UserBenchmark
- Website type: Computer hardware ranking charts
- Products: Computer benchmarking tool
- Website: www.userbenchmark.com

= UserBenchmark =

Computer benchmark program and website

UserBenchmark is a computer benchmarking website that provides users with performance scores for various hardware components. It offers user-submitted reviews and dedicated tools to evaluate and compare the performance of individual components based on system tests. Its controversial opinions and perceived biases in its computer hardware rankings against AMD products have drawn criticism in the tech press.

== Features ==
UserBenchmark is a website which offers a benchmarking program to run on the user's PC and then allows them to upload the results on the website. The website provides performance comparisons for CPUs, GPUs, SSDs, HDDs, RAM, and USB drives. It works on a similar concept to 3DMark, another system benchmarking tool.

As UserBenchmark allows users to upload their hardware score results to the website, it makes it a source of unreleased hardware leaks.
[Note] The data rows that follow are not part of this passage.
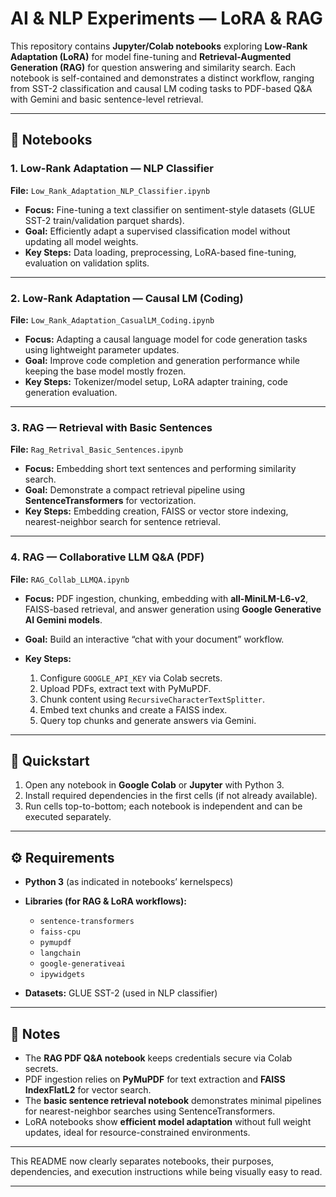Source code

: # AI & NLP Experiments — LoRA & RAG

This repository contains **Jupyter/Colab notebooks** exploring **Low-Rank Adaptation (LoRA)** for model fine-tuning and **Retrieval-Augmented Generation (RAG)** for question answering and similarity search. Each notebook is self-contained and demonstrates a distinct workflow, ranging from SST-2 classification and causal LM coding tasks to PDF-based Q&A with Gemini and basic sentence-level retrieval.

---

## 📂 Notebooks

### 1. Low-Rank Adaptation — NLP Classifier

**File:** `Low_Rank_Adaptation_NLP_Classifier.ipynb`

* **Focus:** Fine-tuning a text classifier on sentiment-style datasets (GLUE SST-2 train/validation parquet shards).
* **Goal:** Efficiently adapt a supervised classification model without updating all model weights.
* **Key Steps:** Data loading, preprocessing, LoRA-based fine-tuning, evaluation on validation splits.

---

### 2. Low-Rank Adaptation — Causal LM (Coding)

**File:** `Low_Rank_Adaptation_CasualLM_Coding.ipynb`

* **Focus:** Adapting a causal language model for code generation tasks using lightweight parameter updates.
* **Goal:** Improve code completion and generation performance while keeping the base model mostly frozen.
* **Key Steps:** Tokenizer/model setup, LoRA adapter training, code generation evaluation.

---

### 3. RAG — Retrieval with Basic Sentences

**File:** `Rag_Retrival_Basic_Sentences.ipynb`

* **Focus:** Embedding short text sentences and performing similarity search.
* **Goal:** Demonstrate a compact retrieval pipeline using **SentenceTransformers** for vectorization.
* **Key Steps:** Embedding creation, FAISS or vector store indexing, nearest-neighbor search for sentence retrieval.

---

### 4. RAG — Collaborative LLM Q&A (PDF)

**File:** `RAG_Collab_LLMQA.ipynb`

* **Focus:** PDF ingestion, chunking, embedding with **all-MiniLM-L6-v2**, FAISS-based retrieval, and answer generation using **Google Generative AI Gemini models**.
* **Goal:** Build an interactive “chat with your document” workflow.
* **Key Steps:**

  1. Configure `GOOGLE_API_KEY` via Colab secrets.
  2. Upload PDFs, extract text with PyMuPDF.
  3. Chunk content using `RecursiveCharacterTextSplitter`.
  4. Embed text chunks and create a FAISS index.
  5. Query top chunks and generate answers via Gemini.

---

## 🚀 Quickstart

1. Open any notebook in **Google Colab** or **Jupyter** with Python 3.
2. Install required dependencies in the first cells (if not already available).
3. Run cells top-to-bottom; each notebook is independent and can be executed separately.

---

## ⚙️ Requirements

* **Python 3** (as indicated in notebooks’ kernelspecs)
* **Libraries (for RAG & LoRA workflows):**

  * `sentence-transformers`
  * `faiss-cpu`
  * `pymupdf`
  * `langchain`
  * `google-generativeai`
  * `ipywidgets`
* **Datasets:** GLUE SST-2 (used in NLP classifier)

---

## 📝 Notes

* The **RAG PDF Q&A notebook** keeps credentials secure via Colab secrets.
* PDF ingestion relies on **PyMuPDF** for text extraction and **FAISS IndexFlatL2** for vector search.
* The **basic sentence retrieval notebook** demonstrates minimal pipelines for nearest-neighbor searches using SentenceTransformers.
* LoRA notebooks show **efficient model adaptation** without full weight updates, ideal for resource-constrained environments.

---

This README now clearly separates notebooks, their purposes, dependencies, and execution instructions while being visually easy to read.

---


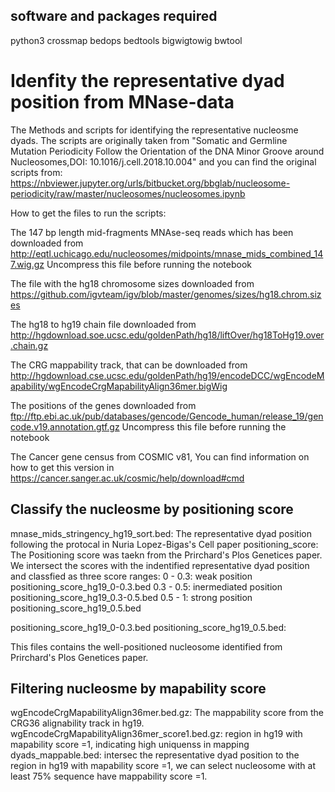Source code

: ## software and packages required
python3
crossmap
bedops
bedtools
bigwigtowig
bwtool 

# Idenfity the representative dyad position from MNase-data
The Methods and scripts for identifying the representative nucleosme dyads. The scripts are originally taken from "Somatic and Germline Mutation Periodicity Follow the Orientation of the DNA Minor Groove around Nucleosomes,DOI: 10.1016/j.cell.2018.10.004" and you can find the original scripts from: https://nbviewer.jupyter.org/urls/bitbucket.org/bbglab/nucleosome-periodicity/raw/master/nucleosomes/nucleosomes.ipynb


How to get the files to run the scripts:

The 147 bp length mid-fragments MNAse-seq reads which has been downloaded from http://eqtl.uchicago.edu/nucleosomes/midpoints/mnase_mids_combined_147.wig.gz
Uncompress this file before running the notebook

The file with the hg18 chromosome sizes downloaded from https://github.com/igvteam/igv/blob/master/genomes/sizes/hg18.chrom.sizes

The hg18 to hg19 chain file downloaded from http://hgdownload.soe.ucsc.edu/goldenPath/hg18/liftOver/hg18ToHg19.over.chain.gz

The CRG mappability track, that can be downloaded from http://hgdownload.cse.ucsc.edu/goldenPath/hg19/encodeDCC/wgEncodeMapability/wgEncodeCrgMapabilityAlign36mer.bigWig

The positions of the genes downloaded from ftp://ftp.ebi.ac.uk/pub/databases/gencode/Gencode_human/release_19/gencode.v19.annotation.gtf.gz
Uncompress this file before running the notebook

The Cancer gene census from COSMIC v81, You can find information on how to get this version in https://cancer.sanger.ac.uk/cosmic/help/download#cmd


## Classify the nucleosme by positioning score
mnase_mids_stringency_hg19_sort.bed:
The representative dyad position following the protocal in Nuria Lopez-Bigas's Cell paper
positioning_score:
The Positioning score was taekn from the Prirchard's Plos Genetices paper.
We intersect the scores with the indentified representative dyad position and classfied as three score ranges:
0 - 0.3: weak position  positioning_score_hg19_0-0.3.bed
0.3 - 0.5: inermediated position positioning_score_hg19_0.3-0.5.bed
0.5 - 1: strong position positioning_score_hg19_0.5.bed

positioning_score_hg19_0-0.3.bed  positioning_score_hg19_0.5.bed:

This files contains the well-positioned nucleosome identified from Prirchard's Plos Genetices paper.

## Filtering nucleosme by mapability score
wgEncodeCrgMapabilityAlign36mer.bed.gz:
The mappability score from the CRG36 alignability track in hg19.
wgEncodeCrgMapabilityAlign36mer_score1.bed.gz:
region in hg19 with mapability score =1, indicating high uniquenss in mapping
dyads_mappable.bed:
intersec the representative dyad position to the region in hg19 with mapability score =1,
we can select nucleosome with at least 75% sequence have mappability score =1.
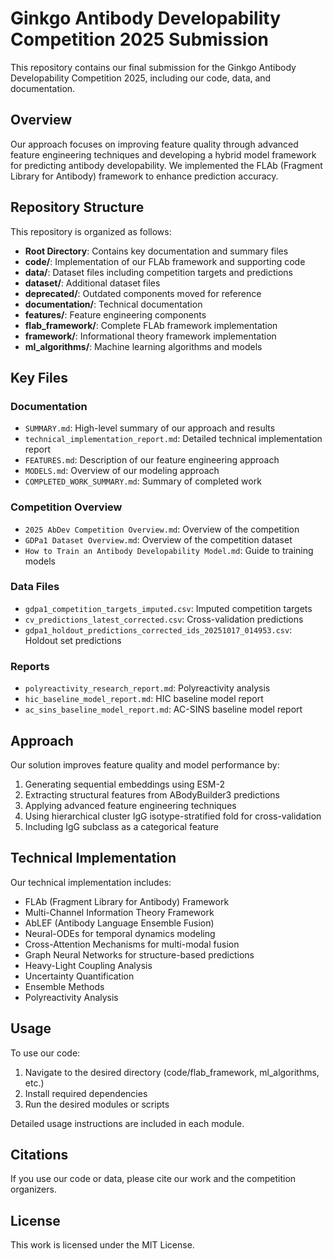 # Ginkgo Antibody Developability Competition 2025 Submission

This repository contains our final submission for the Ginkgo Antibody Developability Competition 2025, including our code, data, and documentation.

## Overview

Our approach focuses on improving feature quality through advanced feature engineering techniques and developing a hybrid model framework for predicting antibody developability. We implemented the FLAb (Fragment Library for Antibody) framework to enhance prediction accuracy.

## Repository Structure

This repository is organized as follows:

- **Root Directory**: Contains key documentation and summary files
- **code/**: Implementation of our FLAb framework and supporting code
- **data/**: Dataset files including competition targets and predictions
- **dataset/**: Additional dataset files
- **deprecated/**: Outdated components moved for reference
- **documentation/**: Technical documentation
- **features/**: Feature engineering components
- **flab_framework/**: Complete FLAb framework implementation
- **framework/**: Informational theory framework implementation
- **ml_algorithms/**: Machine learning algorithms and models

## Key Files

### Documentation
- `SUMMARY.md`: High-level summary of our approach and results
- `technical_implementation_report.md`: Detailed technical implementation report
- `FEATURES.md`: Description of our feature engineering approach
- `MODELS.md`: Overview of our modeling approach
- `COMPLETED_WORK_SUMMARY.md`: Summary of completed work

### Competition Overview
- `2025 AbDev Competition Overview.md`: Overview of the competition
- `GDPa1 Dataset Overview.md`: Overview of the competition dataset
- `How to Train an Antibody Developability Model.md`: Guide to training models

### Data Files
- `gdpa1_competition_targets_imputed.csv`: Imputed competition targets
- `cv_predictions_latest_corrected.csv`: Cross-validation predictions
- `gdpa1_holdout_predictions_corrected_ids_20251017_014953.csv`: Holdout set predictions

### Reports
- `polyreactivity_research_report.md`: Polyreactivity analysis
- `hic_baseline_model_report.md`: HIC baseline model report
- `ac_sins_baseline_model_report.md`: AC-SINS baseline model report

## Approach

Our solution improves feature quality and model performance by:

1. Generating sequential embeddings using ESM-2
2. Extracting structural features from ABodyBuilder3 predictions
3. Applying advanced feature engineering techniques
4. Using hierarchical cluster IgG isotype-stratified fold for cross-validation
5. Including IgG subclass as a categorical feature

## Technical Implementation

Our technical implementation includes:

- FLAb (Fragment Library for Antibody) Framework
- Multi-Channel Information Theory Framework
- AbLEF (Antibody Language Ensemble Fusion)
- Neural-ODEs for temporal dynamics modeling
- Cross-Attention Mechanisms for multi-modal fusion
- Graph Neural Networks for structure-based predictions
- Heavy-Light Coupling Analysis
- Uncertainty Quantification
- Ensemble Methods
- Polyreactivity Analysis

## Usage

To use our code:

1. Navigate to the desired directory (code/flab_framework, ml_algorithms, etc.)
2. Install required dependencies
3. Run the desired modules or scripts

Detailed usage instructions are included in each module.

## Citations

If you use our code or data, please cite our work and the competition organizers.

## License

This work is licensed under the MIT License.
Leaks have been discovered for AMD, Intel and NVIDIA hardware.

In 2024, UserBenchmark required a $10 per year fee to allow usage of the program during periods of high use. Some people, without subscriptions, may be able to make use of free open testing slots. To test with the open free slots, non-subscribers must finish "a 3D captcha minigame" with the objective of shooting 13 ships to the ground.

== Controversies ==
In July 2019, UserBenchmark updated how it calculates the effective speed index on its website's CPU hardware rankings, drastically affecting the ranking positions of CPUs, which had the effect of penalizing high core count processors, including most of AMD's lineup. This resulted in backlash on social media, with some hardware enthusiast boards banning links to the UserBenchmark website. UserBenchmark has become well known in the enthusiast PC gaming community for benchmarks results that disagree sharply with other sources, and for colorful and bizarre language in reviews denouncing AMD products in particular.